After a ‘pivotal point’, natural capital on the upswing
Uptake of natural capital – which includes assets like timberland and farmland – is gathering pace as institutional investors try to match up their return and decarbonisation targets, while altered market dynamics have changed how they allocate to the asset class.
“I think we’ve moved through quite a pivotal point in time in the last six months,” says Martin Davies, head of natural capital at Nuveen. “If you go back 12 months ago investments in fixed income and equities were being substituted for real assets; the dynamics have changed quite significantly today. There are plenty of places you can get 4-500 basis points off a 10-year Treasury, and there’s your risk free rate.”
“We’ve seen a decline in the substitution of the traditional portfolio for real assets, and what we’re seeing now is some substitution in the real assets space; real estate generally is going through a pretty torrid time, while certain sectors of real estate – retail and office – have had it pretty tough in the last 18 months to two years.”
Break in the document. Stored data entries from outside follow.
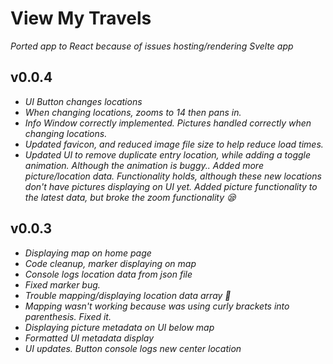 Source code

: # View My Travels

_Ported app to React because of issues hosting/rendering Svelte app_

## v0.0.4

- _UI Button changes locations_
- _When changing locations, zooms to 14 then pans in._
- _Info Window correctly implemented. Pictures handled correctly when changing locations._
- _Updated favicon, and reduced image file size to help reduce load times._
- _Updated UI to remove duplicate entry location, while adding a toggle animation. Although the animation is buggy.._
  _Added more picture/location data. Functionality holds, although these new locations don't have pictures displaying on UI yet._
  _Added picture functionality to the latest data, but broke the zoom functionality 😪_

## v0.0.3

- _Displaying map on home page_
- _Code cleanup, marker displaying on map_
- _Console logs location data from json file_
- _Fixed marker bug._
- _Trouble mapping/displaying location data array 🤔_
- _Mapping wasn't working because was using curly brackets into parenthesis. Fixed it._
- _Displaying picture metadata on UI below map_
- _Formatted UI metadata display_
- _UI updates. Button console logs new center location_
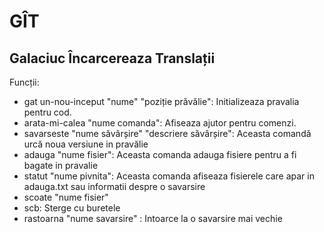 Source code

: # GÎT
Galaciuc Încarcereaza Translații
---
Funcții:
* gat un-nou-inceput "nume" <facultativ>"poziție prăvălie": Initializeaza pravalia pentru cod.
* arata-mi-calea <facultativ>"nume comanda": Afiseaza ajutor pentru comenzi. 
* savarseste "nume săvârșire" <facultativ>"descriere săvârșire": Aceasta comandă urcă noua versiune in pravălie
* adauga <nr nelimitat parametri>"nume fisier": Aceasta comanda adauga fisiere pentru a fi bagate in pravalie
* statut <facultativ>"nume pivnita": Aceasta comanda afiseaza fisierele care apar in adauga.txt sau informatii despre o savarsire
* scoate <nr nelimitat parametri>"nume fisier"
* scb: Sterge cu buretele
* rastoarna "nume savarsire" : Intoarce la o savarsire mai vechie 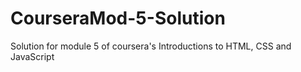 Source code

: # CourseraMod-5-Solution
Solution for module 5 of coursera's Introductions to HTML, CSS and JavaScript
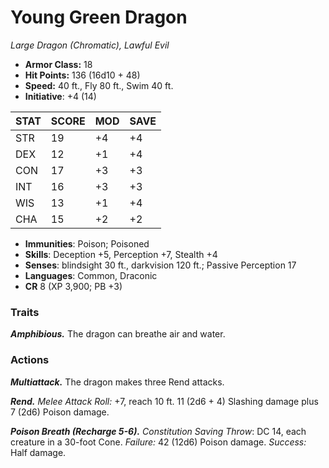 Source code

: # Young Green Dragon

*Large Dragon (Chromatic), Lawful Evil*

- **Armor Class:** 18
- **Hit Points:** 136 (16d10 + 48)
- **Speed:** 40 ft., Fly 80 ft., Swim 40 ft.
- **Initiative**: +4 (14)

|STAT|SCORE|MOD|SAVE|
| --- | --- | --- | ---- |
| STR | 19 | +4 | +4 |
| DEX | 12 | +1 | +4 |
| CON | 17 | +3 | +3 |
| INT | 16 | +3 | +3 |
| WIS | 13 | +1 | +4 |
| CHA | 15 | +2 | +2 |

- **Immunities**: Poison; Poisoned
- **Skills**: Deception +5, Perception +7, Stealth +4
- **Senses**: blindsight 30 ft., darkvision 120 ft.; Passive Perception 17
- **Languages**: Common, Draconic
- **CR** 8 (XP 3,900; PB +3)

### Traits

***Amphibious.*** The dragon can breathe air and water.


### Actions

***Multiattack.*** The dragon makes three Rend attacks.

***Rend.*** *Melee Attack Roll:* +7, reach 10 ft. 11 (2d6 + 4) Slashing damage plus 7 (2d6) Poison damage.

***Poison Breath (Recharge 5-6).*** *Constitution Saving Throw*: DC 14, each creature in a 30-foot Cone. *Failure:*  42 (12d6) Poison damage. *Success:*  Half damage.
Partly that substitution is down to where the individual sectors are at, and partly because the “more informed” investor is aware that if they have a net zero target, the carbon removal aspect of natural capital assets can make a very positive contribution towards that target. New regulatory frameworks are also one of the “game changers” for the asset class, while corporates looking to deal with their own emissions are also eyeing natural capital assets over the traded carbon credit market.
“Land-based assets are one of the most cost-effective ways of taking carbon dioxide out of the atmosphere; when you really compare things like direct carbon removal it’s a polar opposite in terms of cost, and that’s a big driver,” Davies says. “You’ve also seen a number of new investment management businesses that have appeared, whether that’s collaborations that have been formed out of existing businesses or others that are setting up their business based around investing in natural capital assets.”
While good data is available, institutional uptake is still being held back by the lack of a global index; Nuveen has its own data series going back to the inception of its natural capital strategies in the 2000s, which complements the regional indices on-hand, but a global index for farmland and timberland could ultimately be used to create an indicative benchmark for natural capital at large and help potential investors come to grips with what is still a little-understood asset class.
“As is the case with anything in its infancy, the nascency and the education aspect (is a challenge) – if you talk to an investor about commercial real estate, they immediately understand how the returns are generated and what the characteristics of the asset class are,” Davies says. “But if you look at the whole agriculture value chain, there are many points in it where you could invest… It’s a fairly big area when you look at it in its entirety.”
“Then if you start looking at carbon intensity and the impact you can have on biodiversity and the environment, you’re opening up a whole new suite of information on which there needs to be education and awareness on from an investor perspective.”